Corvette Racing at Daytona: 12 Hour Report

DAYTONA BEACH, Fla. (Jan. 26, 2020) – Corvette Racing’s new Chevrolet Corvette C8.R remained in the thick of the fight for Rolex 24 At Daytona honors as the opening round of the IMSA WeatherTech SportsCar Championship entered its second half.

Nicky Catsburg ran fourth in the No. 3 Mobil 1/SiriusXM Corvette C8.R as the 12th hour came and went at Daytona International Speedway. Catsburg was in his second run of the race in the Corvette, following Antonio Garcia – who led the class during his stint – and Jordan Taylor – who held the fastest race lap for the GT Le Mans (GTLM) category.
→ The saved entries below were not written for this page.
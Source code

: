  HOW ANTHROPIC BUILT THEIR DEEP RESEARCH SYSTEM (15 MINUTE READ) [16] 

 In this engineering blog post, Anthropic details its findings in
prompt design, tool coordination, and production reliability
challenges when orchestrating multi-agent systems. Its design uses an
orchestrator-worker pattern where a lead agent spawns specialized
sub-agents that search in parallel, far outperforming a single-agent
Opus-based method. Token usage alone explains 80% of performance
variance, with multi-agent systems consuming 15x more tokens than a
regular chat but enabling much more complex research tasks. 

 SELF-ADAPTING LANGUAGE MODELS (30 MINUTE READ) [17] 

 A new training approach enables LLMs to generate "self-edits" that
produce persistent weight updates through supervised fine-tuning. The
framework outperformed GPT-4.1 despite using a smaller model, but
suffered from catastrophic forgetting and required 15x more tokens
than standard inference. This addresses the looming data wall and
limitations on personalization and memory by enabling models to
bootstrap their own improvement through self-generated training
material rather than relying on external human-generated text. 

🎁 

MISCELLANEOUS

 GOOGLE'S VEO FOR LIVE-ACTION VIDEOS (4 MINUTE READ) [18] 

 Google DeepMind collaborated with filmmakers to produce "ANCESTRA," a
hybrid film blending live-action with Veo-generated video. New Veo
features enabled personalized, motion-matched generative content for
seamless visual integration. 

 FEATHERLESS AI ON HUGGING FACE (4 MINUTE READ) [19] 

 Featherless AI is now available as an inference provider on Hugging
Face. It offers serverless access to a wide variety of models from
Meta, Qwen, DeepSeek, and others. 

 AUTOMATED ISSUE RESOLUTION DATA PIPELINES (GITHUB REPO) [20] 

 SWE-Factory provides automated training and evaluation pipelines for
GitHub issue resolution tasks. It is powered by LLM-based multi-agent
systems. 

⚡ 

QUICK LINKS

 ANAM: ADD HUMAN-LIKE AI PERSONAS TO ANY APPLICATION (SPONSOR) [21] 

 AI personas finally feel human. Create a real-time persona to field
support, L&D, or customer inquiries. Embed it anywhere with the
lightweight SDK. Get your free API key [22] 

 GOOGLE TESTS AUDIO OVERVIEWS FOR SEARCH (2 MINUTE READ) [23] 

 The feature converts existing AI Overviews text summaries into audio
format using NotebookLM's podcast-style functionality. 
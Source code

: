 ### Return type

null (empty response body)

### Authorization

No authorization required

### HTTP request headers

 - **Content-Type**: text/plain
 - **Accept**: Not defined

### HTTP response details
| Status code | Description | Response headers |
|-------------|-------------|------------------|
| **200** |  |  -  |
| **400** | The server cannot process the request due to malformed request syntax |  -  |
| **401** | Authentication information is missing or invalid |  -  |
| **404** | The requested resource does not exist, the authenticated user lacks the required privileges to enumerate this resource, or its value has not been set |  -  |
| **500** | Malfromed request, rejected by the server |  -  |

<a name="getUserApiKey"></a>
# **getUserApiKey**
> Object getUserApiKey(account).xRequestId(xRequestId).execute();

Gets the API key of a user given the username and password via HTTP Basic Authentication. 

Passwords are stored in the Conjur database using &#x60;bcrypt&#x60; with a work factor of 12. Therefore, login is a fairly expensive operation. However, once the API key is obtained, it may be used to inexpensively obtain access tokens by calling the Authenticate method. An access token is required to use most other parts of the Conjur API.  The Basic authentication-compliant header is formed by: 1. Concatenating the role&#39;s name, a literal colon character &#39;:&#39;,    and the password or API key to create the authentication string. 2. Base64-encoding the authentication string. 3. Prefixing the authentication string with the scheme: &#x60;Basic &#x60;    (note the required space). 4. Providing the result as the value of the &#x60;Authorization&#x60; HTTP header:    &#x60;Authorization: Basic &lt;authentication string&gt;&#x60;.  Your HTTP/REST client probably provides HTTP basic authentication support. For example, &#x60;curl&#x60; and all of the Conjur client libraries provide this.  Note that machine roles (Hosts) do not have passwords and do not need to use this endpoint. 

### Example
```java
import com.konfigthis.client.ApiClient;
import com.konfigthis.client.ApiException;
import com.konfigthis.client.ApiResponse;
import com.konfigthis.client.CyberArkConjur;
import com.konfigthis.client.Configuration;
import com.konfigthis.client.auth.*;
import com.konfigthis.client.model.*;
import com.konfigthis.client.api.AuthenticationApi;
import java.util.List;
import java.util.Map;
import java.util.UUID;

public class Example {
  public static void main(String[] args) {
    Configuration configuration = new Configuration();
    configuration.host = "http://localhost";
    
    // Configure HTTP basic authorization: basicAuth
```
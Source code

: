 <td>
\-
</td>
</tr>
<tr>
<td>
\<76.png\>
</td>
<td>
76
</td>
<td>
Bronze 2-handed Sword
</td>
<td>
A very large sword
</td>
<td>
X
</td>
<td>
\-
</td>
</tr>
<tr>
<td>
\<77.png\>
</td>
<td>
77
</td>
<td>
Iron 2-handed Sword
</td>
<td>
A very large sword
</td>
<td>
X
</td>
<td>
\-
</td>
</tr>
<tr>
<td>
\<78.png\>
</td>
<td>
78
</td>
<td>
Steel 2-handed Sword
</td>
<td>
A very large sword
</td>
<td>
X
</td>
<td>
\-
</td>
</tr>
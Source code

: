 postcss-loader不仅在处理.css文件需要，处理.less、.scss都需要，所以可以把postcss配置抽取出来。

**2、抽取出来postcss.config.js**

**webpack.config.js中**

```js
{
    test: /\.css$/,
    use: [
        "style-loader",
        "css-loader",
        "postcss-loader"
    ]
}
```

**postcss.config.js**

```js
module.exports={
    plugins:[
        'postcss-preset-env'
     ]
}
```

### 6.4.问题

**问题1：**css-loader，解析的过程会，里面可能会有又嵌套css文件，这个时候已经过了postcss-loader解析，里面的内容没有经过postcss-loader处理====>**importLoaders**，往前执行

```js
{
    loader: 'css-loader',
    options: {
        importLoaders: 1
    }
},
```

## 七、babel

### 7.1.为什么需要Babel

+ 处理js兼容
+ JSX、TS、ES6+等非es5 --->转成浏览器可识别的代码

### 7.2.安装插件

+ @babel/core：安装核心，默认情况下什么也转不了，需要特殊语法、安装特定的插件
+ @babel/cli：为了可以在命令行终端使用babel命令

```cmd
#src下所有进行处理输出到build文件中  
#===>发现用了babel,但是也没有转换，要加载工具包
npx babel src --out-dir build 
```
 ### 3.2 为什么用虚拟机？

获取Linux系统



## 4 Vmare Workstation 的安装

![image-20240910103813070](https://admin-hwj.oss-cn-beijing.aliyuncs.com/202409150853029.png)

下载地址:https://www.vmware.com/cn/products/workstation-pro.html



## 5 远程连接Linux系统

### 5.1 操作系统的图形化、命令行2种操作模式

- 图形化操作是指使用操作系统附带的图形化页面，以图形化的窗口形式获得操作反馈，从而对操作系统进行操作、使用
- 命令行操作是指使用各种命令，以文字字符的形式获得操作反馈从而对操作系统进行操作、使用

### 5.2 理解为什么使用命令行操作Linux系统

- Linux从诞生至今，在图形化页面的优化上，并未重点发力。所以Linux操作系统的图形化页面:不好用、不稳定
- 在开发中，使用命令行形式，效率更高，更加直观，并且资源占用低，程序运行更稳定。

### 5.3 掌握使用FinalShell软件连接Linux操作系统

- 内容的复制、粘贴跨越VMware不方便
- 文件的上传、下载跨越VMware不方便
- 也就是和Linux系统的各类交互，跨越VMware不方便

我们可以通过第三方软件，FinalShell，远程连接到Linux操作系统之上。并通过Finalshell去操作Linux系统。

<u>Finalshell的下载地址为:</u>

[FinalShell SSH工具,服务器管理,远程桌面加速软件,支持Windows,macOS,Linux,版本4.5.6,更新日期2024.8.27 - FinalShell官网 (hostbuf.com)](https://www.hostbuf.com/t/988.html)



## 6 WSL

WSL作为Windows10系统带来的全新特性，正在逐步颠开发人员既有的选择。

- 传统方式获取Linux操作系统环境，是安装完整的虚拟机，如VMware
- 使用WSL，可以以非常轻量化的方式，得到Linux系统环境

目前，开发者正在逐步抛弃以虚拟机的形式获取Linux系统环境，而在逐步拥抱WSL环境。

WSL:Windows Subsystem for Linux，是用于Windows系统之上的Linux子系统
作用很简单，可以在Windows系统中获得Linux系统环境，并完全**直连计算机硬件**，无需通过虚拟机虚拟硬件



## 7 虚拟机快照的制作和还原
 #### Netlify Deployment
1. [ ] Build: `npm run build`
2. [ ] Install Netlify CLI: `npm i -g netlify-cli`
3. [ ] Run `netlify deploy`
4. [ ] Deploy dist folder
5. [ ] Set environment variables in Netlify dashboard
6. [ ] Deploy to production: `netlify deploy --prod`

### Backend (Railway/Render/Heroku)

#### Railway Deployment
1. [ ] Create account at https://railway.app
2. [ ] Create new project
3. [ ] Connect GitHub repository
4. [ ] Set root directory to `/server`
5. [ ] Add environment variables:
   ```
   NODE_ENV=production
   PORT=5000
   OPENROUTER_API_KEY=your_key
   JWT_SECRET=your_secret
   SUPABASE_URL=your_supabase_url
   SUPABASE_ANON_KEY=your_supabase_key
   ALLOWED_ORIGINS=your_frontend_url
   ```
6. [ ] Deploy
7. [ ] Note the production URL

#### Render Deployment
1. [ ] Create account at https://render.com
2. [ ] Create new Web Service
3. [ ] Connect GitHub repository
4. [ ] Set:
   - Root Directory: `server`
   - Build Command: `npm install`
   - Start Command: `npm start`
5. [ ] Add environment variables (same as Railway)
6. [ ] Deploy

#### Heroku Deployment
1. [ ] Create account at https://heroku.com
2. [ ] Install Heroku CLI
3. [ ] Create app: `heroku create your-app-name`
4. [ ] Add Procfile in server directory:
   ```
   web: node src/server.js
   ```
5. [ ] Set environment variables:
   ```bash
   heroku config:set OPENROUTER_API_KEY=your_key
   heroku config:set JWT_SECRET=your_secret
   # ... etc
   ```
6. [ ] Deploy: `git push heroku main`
Despite its first race and a completely new Corvette mid-engine platform, Corvette Racing was well in position to challenge for its fourth Rolex 24 victory.

The No. 4 Corvette ran among the leaders in the opening 10 hours before returning to the garage with an oil leak. Corvette Racing team members continued to work on sorting the yet-to-be-diagnosed issue at the halfway point with the goal of returning to the race.


“The second run wasn’t bad. Out of the three stints I did, the first one wasn’t really good. Nicky had the contact one lap before he came in. Things felt a little bit funny and strange right away when I got in, so maybe I took it a little too easy and that didn’t help the tire performance. Once you lose confidence and you don’t know if the car is perfectly straight… that went against me a little bit. But the two stints after that were decent. So even though we dropped down at first, we were able to get back up. The pace looks to be good. We could race everyone but the leader. There’s still a long way, and it will be interesting.”


“I feel like we’re a little more in the mix now. At the beginning it felt like we were running our own program and settling in. Now we’re in the battle, which is good. We are seeing where are strong and where we can make some changes to be stronger. There’s still a long way to go; you can see other guys pushing and starting to make mistakes. As long as we stay smart and make it back through sunrise and the last couple of hours, we can be there and be strong. “We were pretty strong when the sun was out. At night it’s tricky to keep the tire performance in the window. We’re making some small changes to compensate for that. But when the sun comes up we’ll know what to expect and what kind of car we have. We’ll be ready to fight.”